> [Exercise prompt] Wherever a line in the records below contains "dáta", copy that line.

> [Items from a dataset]
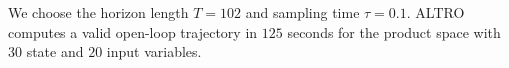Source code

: We choose the horizon length $T=102$ and sampling time $\tau=0.1$. ALTRO computes a valid open-loop trajectory %
in $125$ seconds for the product space with $30$ state and $20$ input variables.  %

 
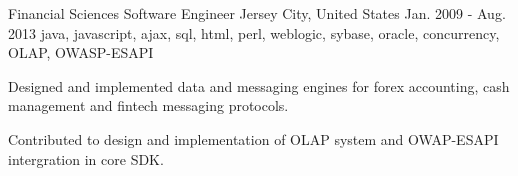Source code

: \cventry
    {Financial Sciences} %
    {Software Engineer} %
    {Jersey City, United States} %
    {Jan. 2009 - Aug. 2013} %
    {java, javascript, ajax, sql, html, perl, weblogic, sybase, oracle, concurrency, OLAP, OWASP-ESAPI} %
    {
    \begin{cvitems} %
        \item { Designed and implemented data and messaging engines for forex accounting, cash management and fintech messaging protocols.}
        \item { Contributed to design and implementation of OLAP system and OWAP-ESAPI intergration in core SDK. }
    \end{cvitems}
    }
    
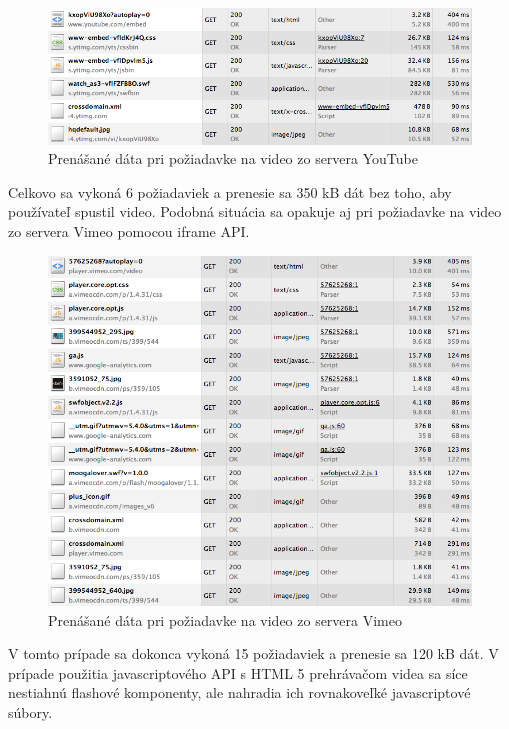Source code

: \begin{figure}[H]
	\centering
	\includegraphics[width=1.0\textwidth]{img/youtube.png}
	\caption[Prenášané dáta pri požiadavke na video zo servera YouTube]{
		Prenášané dáta pri požiadavke na video zo servera YouTube}
	\label{fig: youtube}
\end{figure}

Celkovo sa vykoná 6 požiadaviek a prenesie sa 350 kB dát bez toho, aby používateľ spustil video. Podobná situácia sa opakuje aj pri požiadavke na video zo servera Vimeo pomocou iframe API.

\newpage
\begin{figure}[H]
	\centering
	\includegraphics[width=1.0\textwidth]{img/vimeo.png}
	\caption[Prenášané dáta pri požiadavke na video zo servera Vimeo]{
		Prenášané dáta pri požiadavke na video zo servera Vimeo}
	\label{fig: vimeo}
\end{figure}

V tomto prípade sa dokonca vykoná 15 požiadaviek a prenesie sa 120 kB dát. V prípade použitia javascriptového API s HTML 5 prehrávačom videa sa síce nestiahnú flashové komponenty, ale nahradia ich rovnakoveľké javascriptové súbory.

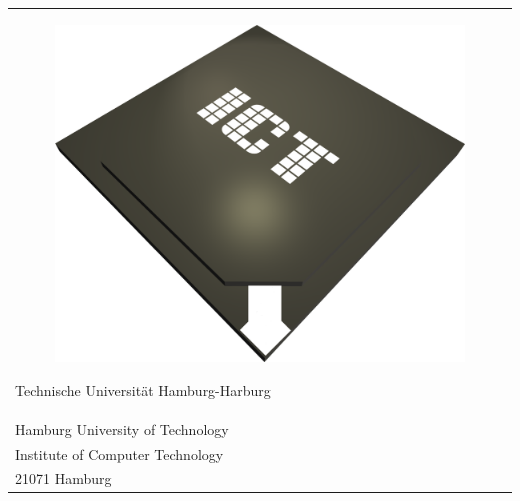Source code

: \begin{tabular}{p{\textwidth}}
\begin{figure} %
\centering
\includegraphics[scale=0.25]{figures/ictlogo.png}
\end{figure}
Technische Universität Hamburg-Harburg\\
Hamburg University of Technology\\
Institute of Computer Technology \\
21071 Hamburg

\end{tabular}


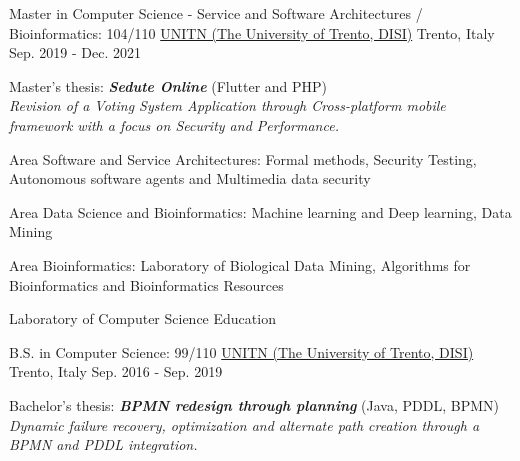 

\begin{cventries}

\cventry
{Master in Computer Science - Service and Software Architectures / Bioinformatics: 104/110} %
{\href{https://www.unitn.it/}{UNITN (The University of Trento, DISI)}}  %
{Trento, Italy} %
{Sep. 2019 - Dec. 2021} %
{
  \begin{cvitems} %
    \item {Master's thesis: \textbf{\textit{Sedute Online}} (Flutter and PHP)\\\textit{Revision of a Voting System Application through Cross-platform mobile framework with a focus on Security and Performance.}}
    \item {Area Software and Service Architectures: Formal methods, Security Testing, Autonomous software agents and Multimedia data security}
    \item {Area Data Science and Bioinformatics: Machine learning and Deep learning, Data Mining}
    \item {Area Bioinformatics: Laboratory of Biological Data Mining, Algorithms for Bioinformatics and Bioinformatics Resources}
    \item {Laboratory of Computer Science Education}
  \end{cvitems}
}

\cventry
{B.S. in Computer Science: 99/110} %
{\href{https://www.unitn.it/}{UNITN (The University of Trento, DISI)}}  %
{Trento, Italy} %
{Sep. 2016 - Sep. 2019} %
{
  \begin{cvitems} %
    \item {Bachelor's thesis: \textbf{\textit{BPMN redesign through planning}} (Java, PDDL, BPMN)\\\textit{Dynamic failure recovery, optimization and alternate path creation through a BPMN and PDDL integration.}}
  \end{cvitems}
}

\end{cventries}
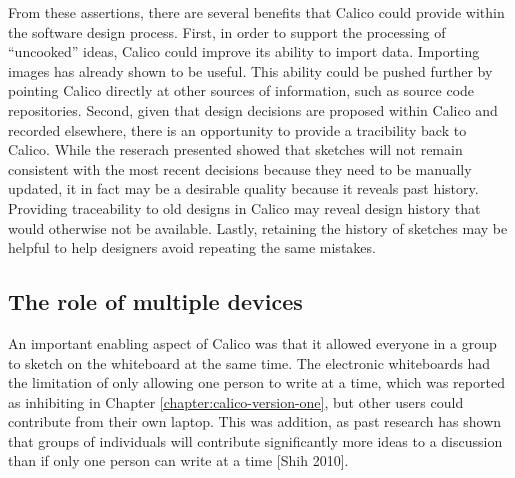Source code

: 

%

From these assertions, there are several benefits that Calico could provide within the software design process. First, in order to support the processing of ``uncooked'' ideas, Calico could improve its ability to import data. Importing images has already shown to be useful. This ability could be pushed further by pointing Calico directly at other sources of information, such as source code repositories. Second, given that design decisions are proposed within Calico and recorded elsewhere, there is an opportunity to provide a tracibility back to Calico. While the reserach presented showed that sketches will not remain consistent with the most recent decisions because they need to be manually updated, it in fact may be a desirable quality because it reveals past history. Providing traceability to old designs in Calico may reveal design history that would otherwise not be available. Lastly, retaining the history of sketches may be helpful to help designers avoid repeating the same mistakes.

\subsection{The role of multiple devices}

An important enabling aspect of Calico was that it allowed everyone in a group to sketch on the whiteboard at the same time. The electronic whiteboards had the limitation of only allowing one person to write at a time, which was reported as inhibiting in Chapter \ref{chapter:calico-version-one}, but other users could contribute from their own laptop. This was addition, as past research has shown that groups of individuals will contribute significantly more ideas to a discussion than if only one person can write at a time [Shih 2010].

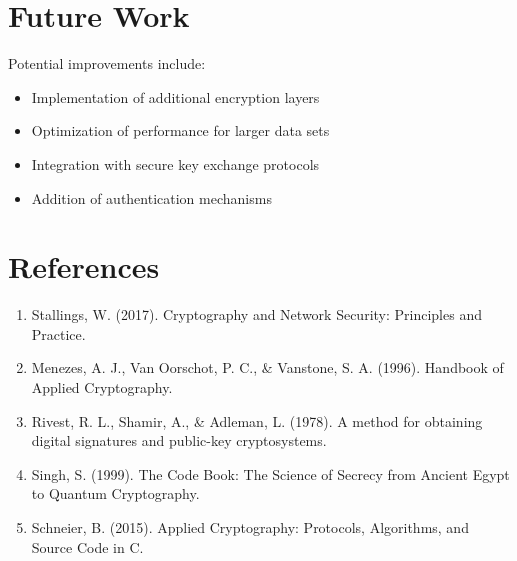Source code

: \documentclass[12pt,a4paper]{article}
\begin{document}
\section{Future Work}
Potential improvements include:

\begin{itemize}
    \item Implementation of additional encryption layers
    \item Optimization of performance for larger data sets
    \item Integration with secure key exchange protocols
    \item Addition of authentication mechanisms
\end{itemize}

\section{References}
\begin{enumerate}
    \item Stallings, W. (2017). Cryptography and Network Security: Principles and Practice.
    \item Menezes, A. J., Van Oorschot, P. C., \& Vanstone, S. A. (1996). Handbook of Applied Cryptography.
    \item Rivest, R. L., Shamir, A., \& Adleman, L. (1978). A method for obtaining digital signatures and public-key cryptosystems.
    \item Singh, S. (1999). The Code Book: The Science of Secrecy from Ancient Egypt to Quantum Cryptography.
    \item Schneier, B. (2015). Applied Cryptography: Protocols, Algorithms, and Source Code in C.
\end{enumerate}
\end{document}
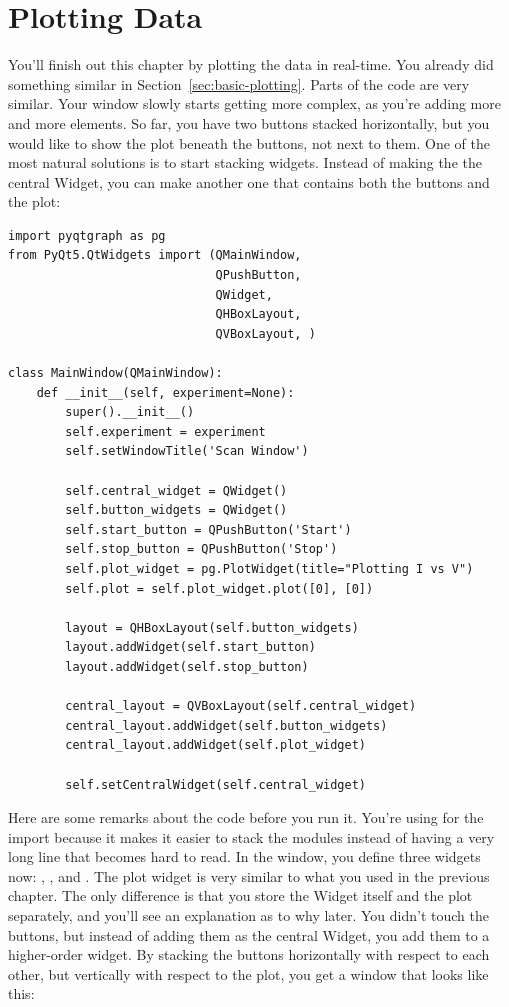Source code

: 

\section{Plotting Data}\label{sec:plotting-data}
You'll finish out this chapter by plotting the data in real-time. You already did something similar in Section~\ref{sec:basic-plotting}. Parts of the code are very similar. Your window slowly starts getting more complex, as you're adding more and more elements. So far, you have two buttons stacked horizontally, but you would like to show the plot beneath the buttons, not next to them. One of the most natural solutions is to start stacking widgets. Instead of making the  the central Widget, you can make another one that contains both the buttons and the plot:

\begin{verbatim}
import pyqtgraph as pg
from PyQt5.QtWidgets import (QMainWindow,
                             QPushButton,
                             QWidget,
                             QHBoxLayout,
                             QVBoxLayout, )

class MainWindow(QMainWindow):
    def __init__(self, experiment=None):
        super().__init__()
        self.experiment = experiment
        self.setWindowTitle('Scan Window')

        self.central_widget = QWidget()
        self.button_widgets = QWidget()
        self.start_button = QPushButton('Start')
        self.stop_button = QPushButton('Stop')
        self.plot_widget = pg.PlotWidget(title="Plotting I vs V")
        self.plot = self.plot_widget.plot([0], [0])

        layout = QHBoxLayout(self.button_widgets)
        layout.addWidget(self.start_button)
        layout.addWidget(self.stop_button)

        central_layout = QVBoxLayout(self.central_widget)
        central_layout.addWidget(self.button_widgets)
        central_layout.addWidget(self.plot_widget)

        self.setCentralWidget(self.central_widget)
\end{verbatim}

Here are some remarks about the code before you run it. You're using \py{()} for the import because it makes it easier to stack the modules instead of having a very long line that becomes hard to read. In the window, you define three widgets now: , , and . The plot widget is very similar to what you used in the previous chapter. The only difference is that you store the Widget itself and the plot separately, and you'll see an explanation as to why later. You didn't touch the buttons, but instead of adding them as the central Widget, you add them to a higher-order widget. By stacking the buttons horizontally with respect to each other, but vertically with respect to the plot, you get a window that looks like this:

> [Task solution]
	\caption[Prenášané dáta pri požiadavke na video zo servera YouTube]{
		Prenášané dáta pri požiadavke na video zo servera YouTube}
	\caption[Prenášané dáta pri požiadavke na video zo servera Vimeo]{
		Prenášané dáta pri požiadavke na video zo servera Vimeo}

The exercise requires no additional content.